Start of DATA FOR PROCESSING

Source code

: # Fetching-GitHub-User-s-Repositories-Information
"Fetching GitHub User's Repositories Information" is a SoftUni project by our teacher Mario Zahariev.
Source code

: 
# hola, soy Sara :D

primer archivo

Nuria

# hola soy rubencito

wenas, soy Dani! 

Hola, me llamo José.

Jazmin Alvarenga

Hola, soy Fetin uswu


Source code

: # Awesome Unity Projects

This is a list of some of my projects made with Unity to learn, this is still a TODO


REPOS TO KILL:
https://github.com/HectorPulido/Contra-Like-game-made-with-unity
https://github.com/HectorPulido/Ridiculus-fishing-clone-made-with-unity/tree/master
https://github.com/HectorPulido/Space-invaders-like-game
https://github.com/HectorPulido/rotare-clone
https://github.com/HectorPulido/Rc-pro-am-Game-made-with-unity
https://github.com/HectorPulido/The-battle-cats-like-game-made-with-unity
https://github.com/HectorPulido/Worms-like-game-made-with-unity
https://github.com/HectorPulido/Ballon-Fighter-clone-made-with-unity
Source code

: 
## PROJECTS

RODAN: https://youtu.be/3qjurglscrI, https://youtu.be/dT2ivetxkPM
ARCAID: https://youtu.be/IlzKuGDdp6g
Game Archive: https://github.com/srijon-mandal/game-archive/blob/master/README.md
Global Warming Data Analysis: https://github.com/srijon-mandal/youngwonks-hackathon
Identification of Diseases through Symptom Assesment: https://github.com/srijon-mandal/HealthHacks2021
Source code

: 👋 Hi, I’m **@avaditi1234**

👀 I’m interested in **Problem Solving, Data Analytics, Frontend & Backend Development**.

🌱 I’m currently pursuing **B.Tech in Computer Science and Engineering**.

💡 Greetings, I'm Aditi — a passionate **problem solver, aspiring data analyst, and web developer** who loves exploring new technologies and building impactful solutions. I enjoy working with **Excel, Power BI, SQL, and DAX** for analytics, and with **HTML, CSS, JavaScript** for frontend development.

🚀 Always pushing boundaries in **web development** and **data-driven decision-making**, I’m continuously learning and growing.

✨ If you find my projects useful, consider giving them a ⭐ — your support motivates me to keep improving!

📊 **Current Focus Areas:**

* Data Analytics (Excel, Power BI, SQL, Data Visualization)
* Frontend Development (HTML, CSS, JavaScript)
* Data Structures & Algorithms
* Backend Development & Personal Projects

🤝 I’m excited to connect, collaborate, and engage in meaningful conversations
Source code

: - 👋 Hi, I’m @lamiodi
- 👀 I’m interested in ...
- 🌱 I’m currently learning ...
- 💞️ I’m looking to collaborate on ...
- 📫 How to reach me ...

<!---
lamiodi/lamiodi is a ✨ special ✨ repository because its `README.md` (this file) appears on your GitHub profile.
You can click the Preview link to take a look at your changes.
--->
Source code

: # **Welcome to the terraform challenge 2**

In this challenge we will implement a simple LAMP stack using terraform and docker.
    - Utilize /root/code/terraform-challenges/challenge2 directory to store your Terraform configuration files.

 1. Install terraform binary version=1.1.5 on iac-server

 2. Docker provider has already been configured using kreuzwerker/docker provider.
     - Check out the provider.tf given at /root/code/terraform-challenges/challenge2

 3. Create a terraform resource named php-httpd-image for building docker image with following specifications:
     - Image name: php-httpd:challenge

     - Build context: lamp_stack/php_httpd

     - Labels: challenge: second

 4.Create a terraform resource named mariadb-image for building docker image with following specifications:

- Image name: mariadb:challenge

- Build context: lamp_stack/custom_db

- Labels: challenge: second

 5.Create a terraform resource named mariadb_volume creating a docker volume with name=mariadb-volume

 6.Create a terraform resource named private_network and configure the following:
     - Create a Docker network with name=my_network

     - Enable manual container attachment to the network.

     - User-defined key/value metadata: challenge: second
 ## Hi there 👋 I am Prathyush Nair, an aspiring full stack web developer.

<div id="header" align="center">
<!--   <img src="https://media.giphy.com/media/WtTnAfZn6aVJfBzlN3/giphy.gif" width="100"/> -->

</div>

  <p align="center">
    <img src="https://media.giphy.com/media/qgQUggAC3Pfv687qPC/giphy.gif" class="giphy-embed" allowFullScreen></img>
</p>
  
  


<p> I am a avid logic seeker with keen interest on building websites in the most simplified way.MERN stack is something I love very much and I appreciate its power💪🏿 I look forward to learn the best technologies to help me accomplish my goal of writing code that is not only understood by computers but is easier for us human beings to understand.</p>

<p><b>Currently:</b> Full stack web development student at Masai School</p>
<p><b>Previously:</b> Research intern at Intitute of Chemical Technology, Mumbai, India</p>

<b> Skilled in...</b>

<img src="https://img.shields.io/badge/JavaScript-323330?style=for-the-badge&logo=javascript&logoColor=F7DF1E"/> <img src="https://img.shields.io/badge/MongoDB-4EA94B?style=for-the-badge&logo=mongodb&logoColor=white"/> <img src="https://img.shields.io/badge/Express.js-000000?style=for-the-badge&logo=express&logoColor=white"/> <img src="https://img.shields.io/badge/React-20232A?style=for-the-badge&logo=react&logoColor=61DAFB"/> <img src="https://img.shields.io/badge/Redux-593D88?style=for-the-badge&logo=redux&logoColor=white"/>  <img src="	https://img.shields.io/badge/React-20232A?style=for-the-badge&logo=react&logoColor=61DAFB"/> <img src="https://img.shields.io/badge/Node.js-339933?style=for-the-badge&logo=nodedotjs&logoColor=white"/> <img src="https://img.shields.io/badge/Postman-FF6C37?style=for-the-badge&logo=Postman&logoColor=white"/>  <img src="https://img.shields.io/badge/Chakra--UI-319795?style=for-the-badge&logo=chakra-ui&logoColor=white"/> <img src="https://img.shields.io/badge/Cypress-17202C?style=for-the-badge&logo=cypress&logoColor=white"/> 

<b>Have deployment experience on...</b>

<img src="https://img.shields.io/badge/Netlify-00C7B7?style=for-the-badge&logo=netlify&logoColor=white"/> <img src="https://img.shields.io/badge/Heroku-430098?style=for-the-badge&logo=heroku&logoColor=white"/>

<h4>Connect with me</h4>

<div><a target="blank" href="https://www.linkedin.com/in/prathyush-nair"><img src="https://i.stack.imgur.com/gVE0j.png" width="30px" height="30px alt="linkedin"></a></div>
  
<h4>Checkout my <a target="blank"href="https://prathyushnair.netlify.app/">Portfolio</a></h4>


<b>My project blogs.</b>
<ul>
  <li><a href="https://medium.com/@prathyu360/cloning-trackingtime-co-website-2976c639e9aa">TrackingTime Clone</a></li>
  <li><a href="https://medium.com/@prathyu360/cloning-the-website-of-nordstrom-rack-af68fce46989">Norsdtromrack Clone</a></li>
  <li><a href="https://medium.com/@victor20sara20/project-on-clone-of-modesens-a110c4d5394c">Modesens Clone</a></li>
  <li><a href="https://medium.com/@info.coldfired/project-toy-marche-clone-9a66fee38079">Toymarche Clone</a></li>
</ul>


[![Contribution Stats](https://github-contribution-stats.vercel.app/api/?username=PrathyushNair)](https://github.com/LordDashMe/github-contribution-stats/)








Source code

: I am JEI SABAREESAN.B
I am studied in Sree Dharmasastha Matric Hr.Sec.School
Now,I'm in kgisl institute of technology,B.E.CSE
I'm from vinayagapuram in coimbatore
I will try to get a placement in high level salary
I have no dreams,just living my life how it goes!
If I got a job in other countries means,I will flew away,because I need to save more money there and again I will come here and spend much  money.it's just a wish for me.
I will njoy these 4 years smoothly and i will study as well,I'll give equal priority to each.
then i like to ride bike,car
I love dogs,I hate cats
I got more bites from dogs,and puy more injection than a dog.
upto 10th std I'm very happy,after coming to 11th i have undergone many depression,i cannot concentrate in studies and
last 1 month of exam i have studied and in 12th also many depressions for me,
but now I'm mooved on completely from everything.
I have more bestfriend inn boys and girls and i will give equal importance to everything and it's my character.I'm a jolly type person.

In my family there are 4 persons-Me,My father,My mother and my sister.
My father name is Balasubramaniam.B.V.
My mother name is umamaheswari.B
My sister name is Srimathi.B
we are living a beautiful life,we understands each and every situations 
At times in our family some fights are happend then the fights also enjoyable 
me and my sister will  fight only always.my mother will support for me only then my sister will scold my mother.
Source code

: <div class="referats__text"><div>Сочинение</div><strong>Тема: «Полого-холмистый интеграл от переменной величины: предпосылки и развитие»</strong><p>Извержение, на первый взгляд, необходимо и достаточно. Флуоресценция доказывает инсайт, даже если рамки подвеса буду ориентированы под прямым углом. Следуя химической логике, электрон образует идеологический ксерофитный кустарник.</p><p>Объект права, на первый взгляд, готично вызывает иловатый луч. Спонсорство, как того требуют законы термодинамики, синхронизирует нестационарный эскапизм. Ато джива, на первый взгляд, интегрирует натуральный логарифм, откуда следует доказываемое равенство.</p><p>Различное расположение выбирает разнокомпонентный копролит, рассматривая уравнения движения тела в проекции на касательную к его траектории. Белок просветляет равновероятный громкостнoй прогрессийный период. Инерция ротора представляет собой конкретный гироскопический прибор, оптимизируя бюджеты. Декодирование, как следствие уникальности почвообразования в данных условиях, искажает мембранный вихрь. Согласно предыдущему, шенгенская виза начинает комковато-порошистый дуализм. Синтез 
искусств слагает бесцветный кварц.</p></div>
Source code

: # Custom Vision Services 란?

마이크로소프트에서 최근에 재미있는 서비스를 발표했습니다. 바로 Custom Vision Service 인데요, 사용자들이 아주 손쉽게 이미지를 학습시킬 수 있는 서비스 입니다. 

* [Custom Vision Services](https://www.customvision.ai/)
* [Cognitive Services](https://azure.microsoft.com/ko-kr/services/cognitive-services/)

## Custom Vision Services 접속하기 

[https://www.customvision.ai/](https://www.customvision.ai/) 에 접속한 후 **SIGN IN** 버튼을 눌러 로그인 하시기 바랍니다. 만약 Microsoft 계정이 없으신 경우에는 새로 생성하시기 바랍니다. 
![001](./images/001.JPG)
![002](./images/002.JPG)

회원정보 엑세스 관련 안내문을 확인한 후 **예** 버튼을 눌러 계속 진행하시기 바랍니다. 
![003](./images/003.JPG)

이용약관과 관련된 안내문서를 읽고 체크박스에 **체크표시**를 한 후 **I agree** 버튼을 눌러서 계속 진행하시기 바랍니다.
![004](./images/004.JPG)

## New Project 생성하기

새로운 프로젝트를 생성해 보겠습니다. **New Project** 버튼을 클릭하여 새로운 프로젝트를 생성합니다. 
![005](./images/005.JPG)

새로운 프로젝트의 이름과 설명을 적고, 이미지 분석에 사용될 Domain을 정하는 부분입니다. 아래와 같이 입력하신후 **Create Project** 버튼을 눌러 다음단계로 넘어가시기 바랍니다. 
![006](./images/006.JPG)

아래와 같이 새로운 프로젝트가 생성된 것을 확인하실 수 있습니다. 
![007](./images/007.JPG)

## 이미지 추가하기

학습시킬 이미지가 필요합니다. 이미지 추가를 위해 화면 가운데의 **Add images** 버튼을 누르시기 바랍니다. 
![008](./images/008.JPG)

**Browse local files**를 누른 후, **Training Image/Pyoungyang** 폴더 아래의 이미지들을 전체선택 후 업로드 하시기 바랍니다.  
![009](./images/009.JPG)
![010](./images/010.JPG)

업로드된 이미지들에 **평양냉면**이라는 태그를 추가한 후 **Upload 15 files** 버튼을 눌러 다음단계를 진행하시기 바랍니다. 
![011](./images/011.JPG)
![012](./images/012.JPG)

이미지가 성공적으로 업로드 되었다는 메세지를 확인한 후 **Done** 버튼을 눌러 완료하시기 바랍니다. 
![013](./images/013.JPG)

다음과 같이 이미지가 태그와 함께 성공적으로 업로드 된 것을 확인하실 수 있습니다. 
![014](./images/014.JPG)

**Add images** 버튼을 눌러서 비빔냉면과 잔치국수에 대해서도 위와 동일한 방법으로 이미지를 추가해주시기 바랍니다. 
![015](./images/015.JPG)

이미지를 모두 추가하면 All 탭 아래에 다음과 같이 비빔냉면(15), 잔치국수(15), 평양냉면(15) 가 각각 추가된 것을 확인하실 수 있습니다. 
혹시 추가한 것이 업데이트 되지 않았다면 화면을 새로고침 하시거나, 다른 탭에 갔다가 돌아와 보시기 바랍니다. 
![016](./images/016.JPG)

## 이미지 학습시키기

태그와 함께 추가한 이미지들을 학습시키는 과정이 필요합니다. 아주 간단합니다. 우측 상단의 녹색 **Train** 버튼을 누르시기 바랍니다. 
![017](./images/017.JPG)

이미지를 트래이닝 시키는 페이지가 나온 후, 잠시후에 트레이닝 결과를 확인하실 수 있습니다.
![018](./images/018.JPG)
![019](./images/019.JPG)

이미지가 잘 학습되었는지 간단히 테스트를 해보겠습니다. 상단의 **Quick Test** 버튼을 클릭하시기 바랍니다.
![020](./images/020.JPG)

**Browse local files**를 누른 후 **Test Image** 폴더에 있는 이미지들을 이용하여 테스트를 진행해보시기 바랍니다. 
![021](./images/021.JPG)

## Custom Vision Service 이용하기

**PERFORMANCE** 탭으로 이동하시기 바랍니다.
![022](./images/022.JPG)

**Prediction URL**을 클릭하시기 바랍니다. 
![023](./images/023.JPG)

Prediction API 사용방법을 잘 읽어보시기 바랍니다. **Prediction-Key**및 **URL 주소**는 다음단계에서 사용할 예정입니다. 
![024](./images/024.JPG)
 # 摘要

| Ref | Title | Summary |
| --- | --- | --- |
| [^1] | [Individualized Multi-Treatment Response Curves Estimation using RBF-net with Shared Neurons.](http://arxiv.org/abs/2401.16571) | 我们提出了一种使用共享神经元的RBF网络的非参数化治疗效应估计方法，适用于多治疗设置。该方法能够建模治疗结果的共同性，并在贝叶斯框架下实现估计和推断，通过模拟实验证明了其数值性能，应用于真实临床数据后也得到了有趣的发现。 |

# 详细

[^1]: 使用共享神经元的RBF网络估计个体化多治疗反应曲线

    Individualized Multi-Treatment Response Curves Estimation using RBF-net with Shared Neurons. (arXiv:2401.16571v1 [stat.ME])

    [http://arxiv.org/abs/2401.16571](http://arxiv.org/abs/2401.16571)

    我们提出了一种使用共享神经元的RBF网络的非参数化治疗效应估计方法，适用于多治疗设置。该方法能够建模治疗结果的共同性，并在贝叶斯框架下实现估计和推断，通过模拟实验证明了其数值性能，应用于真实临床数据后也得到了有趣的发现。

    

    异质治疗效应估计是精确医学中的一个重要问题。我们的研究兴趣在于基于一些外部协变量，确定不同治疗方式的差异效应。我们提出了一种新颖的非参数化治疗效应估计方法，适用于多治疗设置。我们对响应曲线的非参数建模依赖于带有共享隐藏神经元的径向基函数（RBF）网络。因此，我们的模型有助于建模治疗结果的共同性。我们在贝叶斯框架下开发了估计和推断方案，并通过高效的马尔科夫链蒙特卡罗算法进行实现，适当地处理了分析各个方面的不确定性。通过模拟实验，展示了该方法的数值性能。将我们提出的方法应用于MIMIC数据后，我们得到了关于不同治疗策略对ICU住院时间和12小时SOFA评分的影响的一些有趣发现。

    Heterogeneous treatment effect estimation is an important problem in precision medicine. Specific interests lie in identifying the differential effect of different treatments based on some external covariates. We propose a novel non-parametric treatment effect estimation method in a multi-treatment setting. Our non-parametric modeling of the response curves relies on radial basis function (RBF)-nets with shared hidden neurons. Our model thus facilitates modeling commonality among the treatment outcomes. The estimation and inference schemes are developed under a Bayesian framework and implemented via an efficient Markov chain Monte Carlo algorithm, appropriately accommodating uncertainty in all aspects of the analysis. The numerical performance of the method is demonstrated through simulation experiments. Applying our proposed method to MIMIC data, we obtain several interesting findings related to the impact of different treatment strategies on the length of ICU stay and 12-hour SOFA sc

End of DATA FOR PROCESSING

▶ **WHAT TO PRODUCE**: Start at the first line of the entries and stop at the line with "Awesome Unity Projects". Retype each of those lines exactly, both ends included.

▶ **ANSWER**:
Source code

: # Fetching-GitHub-User-s-Repositories-Information
"Fetching GitHub User's Repositories Information" is a SoftUni project by our teacher Mario Zahariev.
Source code

: 
# hola, soy Sara :D

primer archivo

Nuria

# hola soy rubencito

wenas, soy Dani! 

Hola, me llamo José.

Jazmin Alvarenga

Hola, soy Fetin uswu


Source code

: # Awesome Unity Projects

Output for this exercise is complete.